Stored dataset items:
^^^^^^^^^^^^^^^^
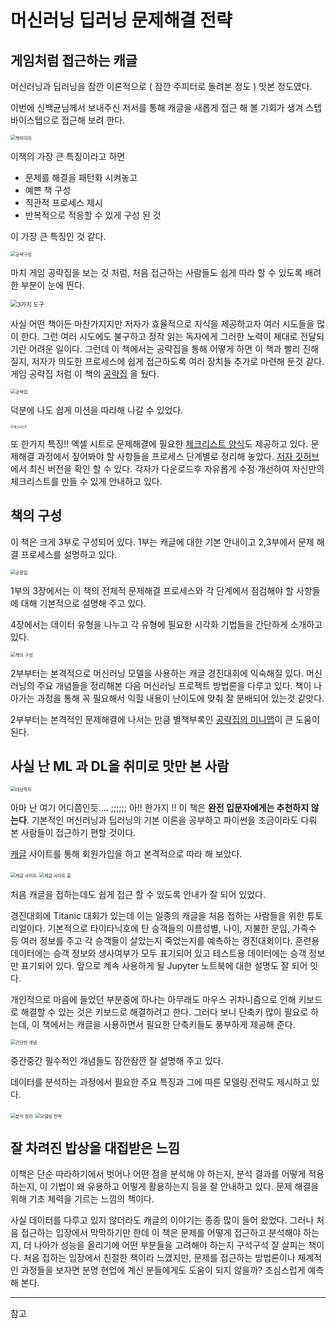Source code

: # 머신러닝 딥러닝 문제해결 전략



## 게임처럼 접근하는 캐글

머신러닝과 딥러닝을 잠깐 이론적으로 ( 잠깐 주피터로 돌려본 정도 ) 맛본 정도였다. 

이번에 신백균님께서 보내주신 저서를 통해 캐글을 새롭게 접근 해 볼 기회가 생겨 스텝바이스텝으로 접근해 보려 한다.

<img src="https://user-images.githubusercontent.com/10527294/165560381-a126c388-4068-43f5-8200-3534f3d8fa28.png" alt="책이미지" style="zoom:50%;" />

이책의 가장 큰 특징이라고 하면 

- 문제를 해결을 패턴화 시켜놓고
- 예쁜 책 구성
- 직관적 프로세스 제시
- 반복적으로 적응할 수 있게 구성 된 것

이 가장 큰 특징인 것 같다.

<img src="https://user-images.githubusercontent.com/10527294/165564378-dccae10d-103a-4be8-8c08-a3274fca5e80.png" alt="공략구성" style="zoom:50%;" />

마치 게임 공략집을 보는 것 처럼, 처음 접근하는 사람들도 쉽게 따라 할 수 있도록 배려한 부분이 눈에 띈다.

<img src="https://user-images.githubusercontent.com/10527294/165565332-7f7d909a-47c9-4bc7-be01-9ff27bc1eef0.png" alt="3가지 도구" style="zoom: 67%;" />

사실 어떤 책이든 마찬가지지만 저자가 효율적으로 지식을 제공하고자 여러 시도들을 많이 한다. 그런 여러 시도에도 불구하고 정작 읽는 독자에게 그러한 노력이 제대로 전달되기란 어려운 일이다. 그런데 이 책에서는 공략집을 통해 어떻게 하면 이 책과 빨리 진해질지, 저자가 의도한 프로세스에 쉽게 접근하도록 여러 장치들 추가로 마련해 둔것 같다. 게임 공략집 처럼 이 책의 [공략집][공략집] 을 뒀다.

<img src="https://user-images.githubusercontent.com/10527294/165565853-cccf17b6-efa9-4fa2-8023-1c63120ddf6f.png" alt="공략집" style="zoom:50%;" />

덕분에 나도 쉽게 미션을 따라해 나갈 수 있었다.

<img src="https://user-images.githubusercontent.com/10527294/165566540-c14af657-2595-49f8-a75f-8bf4b152307f.png" alt="체크리스트" style="zoom: 33%;" />

또 한가지 특징!! 엑셀 시트로 문제해결에 필요한 [체크리스트 양식][머신러닝 문제해결 체크리스트 (beta)]도 제공하고 있다. 문제해결 과정에서 짚어봐야 할 사항들을 프로세스 단계별로 정리해 놓았다. [저자 깃허브][머신러닝 딥러닝 문제해결 전략 Github]에서 최신 버전을 확인 할 수 있다. 각자가 다운로드후 자유롭게 수정·개선하여 자신만의 체크리스트를 만들 수 있게 안내하고 있다.





## 책의 구성

이 책은 크게 3부로 구성되어 있다. 1부는 캐글에 대한 기본 안내이고 2,3부에서 문제 해결 프로세스를 설명하고 있다.

<img src="https://user-images.githubusercontent.com/10527294/165564606-aed5e18e-2618-4cb8-80d0-4bec5d51bc40.png" alt="공량집" style="zoom:50%;" />



1부의 3장에서는 이 책의 전체적 문제해결 프로세스와 각 단계에서 점검해야 할 사항들에 대해 기본적으로 설명해 주고 있다.

4장에서는 데이터 유형을 나누고 각 유형에 필요한 시각화 기법들을 간단하게 소개하고 있다. 

<img src="https://user-images.githubusercontent.com/10527294/165562564-49f9b07f-a391-4dde-8ebd-790abc48ca2c.png" alt="책의 구성" style="zoom:50%;" />

2부부터는 본격적으로 머신러닝 모델을 사용하는 캐글 경진대회에 익숙해질 있다. 머신러닝의 주요 개념들을 정리해본 다음 머신러닝 프로젝트 방법론을 다루고 있다.  책이 나아가는 과정을 통해 꼭 필요해서 익힐 내용이 난이도에 맞춰 잘 분배되어 있는것 같앗다. 

2부부터는 본격적인 문제해결에 나서는 만큼 별책부록인 [공략집의 미니맵][공략집]이 큰 도움이 된다.





## 사실 난 ML 과 DL을 취미로 맛만 본 사람 

<img src="https://user-images.githubusercontent.com/10527294/165561286-27b5b92f-1606-4344-bb3b-fb72b943829d.jpg" alt="대상독자" style="zoom: 50%;" />

아마 난 여기 어디쯤인듯.... ;;;;;; 아!! 한가지 !! 이 책은 **완전 입문자에게는 추천하지 않는다**. 기본적인 머신러닝과 딥러닝의 기본 이론을 공부하고 파이썬을 조금이라도 다뤄 본 사람들이 접근하기 편할 것이다.

[캐글][캐글 사이트] 사이트를 통해 회원가입을 하고 본격적으로 따라 해 보았다. 

<img src="https://user-images.githubusercontent.com/10527294/165563222-f9ed9565-c69a-4808-8a5e-2f9024bfccfd.png" alt="캐글 사이트" style="zoom:50%;" />



<img src="https://user-images.githubusercontent.com/10527294/165563298-b521e839-327f-4ab0-a092-0dfd2f88f392.png" alt="캐글 사이트 홈" style="zoom:50%;" />

처음 캐글을 접하는데도 쉽게 접근 할 수 있도록 안내가 잘 되어 있었다.

경진대회에 Titanic 대회가 있는데 이는 일종의 캐글을 처음 접하는 사람들을 위한 튜토리얼이다. 기본적으로 타이타닉호에 탄 승객들의 이름성별, 나이, 지불한 운임, 가족수 등 여러 정보를 주고 각 승객들이 살았는지 죽었는지를 예측하는 경진대회이다. 훈련용 데이터에는 승객 정보와 생사여부가 모두 표기되어 있고 테스트용 데이터에는 승객 정보만 표기되어 있다. 앞으로 계속 사용하게 될 Jupyter 노트북에 대한 설명도 잘 되어 잇다.

개인적으로 마음에 들었던 부분중에 하나는 아무래도 마우스 귀차니즘으로 인해 키보드로 해결할 수 있는 것은 키보드로 해결하려고 한다. 그러다 보니 단축키 많이 필요로 하는데, 이 책에서는 캐글을 사용하면서 필요한 단축키들도 풍부하게 제공해 준다.



<img src="https://user-images.githubusercontent.com/10527294/165578651-24b14351-bcff-4f6e-92bb-2c6491d1ba18.png" alt="간단한 개념" style="zoom:50%;" />



중간중간 필수적인 개념들도 잠깐잠깐 잘 설명해 주고 있다.



데이터를 분석하는 과정에서 필요한 주요 특징과 그에 따른 모델링 전략도 제시하고 있다.

<img src="https://user-images.githubusercontent.com/10527294/165579261-1e14b217-1b51-4cc8-a6d0-e22890cf525d.png" alt="분석 정리" style="zoom:50%;" />

<img src="https://user-images.githubusercontent.com/10527294/165579587-a808506f-a0c6-41e9-81fa-1cf7f2c86ab3.png" alt="모델링 전략" style="zoom:50%;" />





## 잘 차려진 밥상을 대접받은 느낌

이책은  단순 따라하기에서 벗어나 어떤 점을 분석해 야 하는지, 분석 결과를 어떻게 적용하는지, 이 기법이 왜 유용하고 어떻게 활용하는지 등을 잘 안내하고 있다. 문제 해결을 위해 기초 체력을 기르는 느낌의 책이다. 

사실 데이터를 다루고 있지 않더라도 캐글의 이야기는 종종 많이 들어 왔었다. 그러나 처음 접근하는 입장에서 막막하기만 한데 이 책은 문제를 어떻게 접근하고 분석해야 하는지, 더 나아가 성능을 올리기에 어떤 부분들을 고려해야 하는지 구석구석 잘 살피는 책이다. 처음 접하는 입장에서 친절한 책이라 느꼈지만, 문제를 접근하는 방법론이나 체계적인 과정들을 보자면 분명 현업에 계신 분들에게도 도움이 되지 않을까? 조심스럽게 예측해 본다.



---

참고

[머신러닝 딥러닝 문제해결 전략 Github]: https://github.com/BaekKyunShin/musthave_mldl_problem_solving_strategy	"머신러닝 딥러닝 문제해결 전략 Github"
[공략집]: https://github.com/BaekKyunShin/musthave_mldl_problem_solving_strategy/tree/main/minimap	"공략집(with 미니맵)"
[머신러닝 문제해결 체크리스트 (beta)]: https://docs.google.com/spreadsheets/d/1kVygnwbR_YUpNFgw-6mZQuPn8ILY2m3vl32BOu7gQsc/edit#gid=39315817	"머신러닝 문제해결 체크리스트 (beta)"
[(이미지 분류) 딥러닝 문제해결 체크리스트 (beta)]: https://docs.google.com/spreadsheets/d/1kVygnwbR_YUpNFgw-6mZQuPn8ILY2m3vl32BOu7gQsc/edit#gid=1051001003	"이미지 분류) 딥러닝 문제해결 체크리스트 (beta)"
[캐글 사이트]: https://www.kaggle.com/	"캐글"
^^^^^^^^^^^^^^^^
Requirement: Return exactly the lines above from the line that has "또 한가지 특징!! 엑셀" through the line that has "[캐글][캐글 사이트] 사이트를", inclusive, and nothing else.

Answer section:
또 한가지 특징!! 엑셀 시트로 문제해결에 필요한 [체크리스트 양식][머신러닝 문제해결 체크리스트 (beta)]도 제공하고 있다. 문제해결 과정에서 짚어봐야 할 사항들을 프로세스 단계별로 정리해 놓았다. [저자 깃허브][머신러닝 딥러닝 문제해결 전략 Github]에서 최신 버전을 확인 할 수 있다. 각자가 다운로드후 자유롭게 수정·개선하여 자신만의 체크리스트를 만들 수 있게 안내하고 있다.





## 책의 구성

이 책은 크게 3부로 구성되어 있다. 1부는 캐글에 대한 기본 안내이고 2,3부에서 문제 해결 프로세스를 설명하고 있다.

<img src="https://user-images.githubusercontent.com/10527294/165564606-aed5e18e-2618-4cb8-80d0-4bec5d51bc40.png" alt="공량집" style="zoom:50%;" />



1부의 3장에서는 이 책의 전체적 문제해결 프로세스와 각 단계에서 점검해야 할 사항들에 대해 기본적으로 설명해 주고 있다.

4장에서는 데이터 유형을 나누고 각 유형에 필요한 시각화 기법들을 간단하게 소개하고 있다. 

<img src="https://user-images.githubusercontent.com/10527294/165562564-49f9b07f-a391-4dde-8ebd-790abc48ca2c.png" alt="책의 구성" style="zoom:50%;" />

2부부터는 본격적으로 머신러닝 모델을 사용하는 캐글 경진대회에 익숙해질 있다. 머신러닝의 주요 개념들을 정리해본 다음 머신러닝 프로젝트 방법론을 다루고 있다.  책이 나아가는 과정을 통해 꼭 필요해서 익힐 내용이 난이도에 맞춰 잘 분배되어 있는것 같앗다. 

2부부터는 본격적인 문제해결에 나서는 만큼 별책부록인 [공략집의 미니맵][공략집]이 큰 도움이 된다.





## 사실 난 ML 과 DL을 취미로 맛만 본 사람 

<img src="https://user-images.githubusercontent.com/10527294/165561286-27b5b92f-1606-4344-bb3b-fb72b943829d.jpg" alt="대상독자" style="zoom: 50%;" />

아마 난 여기 어디쯤인듯.... ;;;;;; 아!! 한가지 !! 이 책은 **완전 입문자에게는 추천하지 않는다**. 기본적인 머신러닝과 딥러닝의 기본 이론을 공부하고 파이썬을 조금이라도 다뤄 본 사람들이 접근하기 편할 것이다.

[캐글][캐글 사이트] 사이트를 통해 회원가입을 하고 본격적으로 따라 해 보았다. 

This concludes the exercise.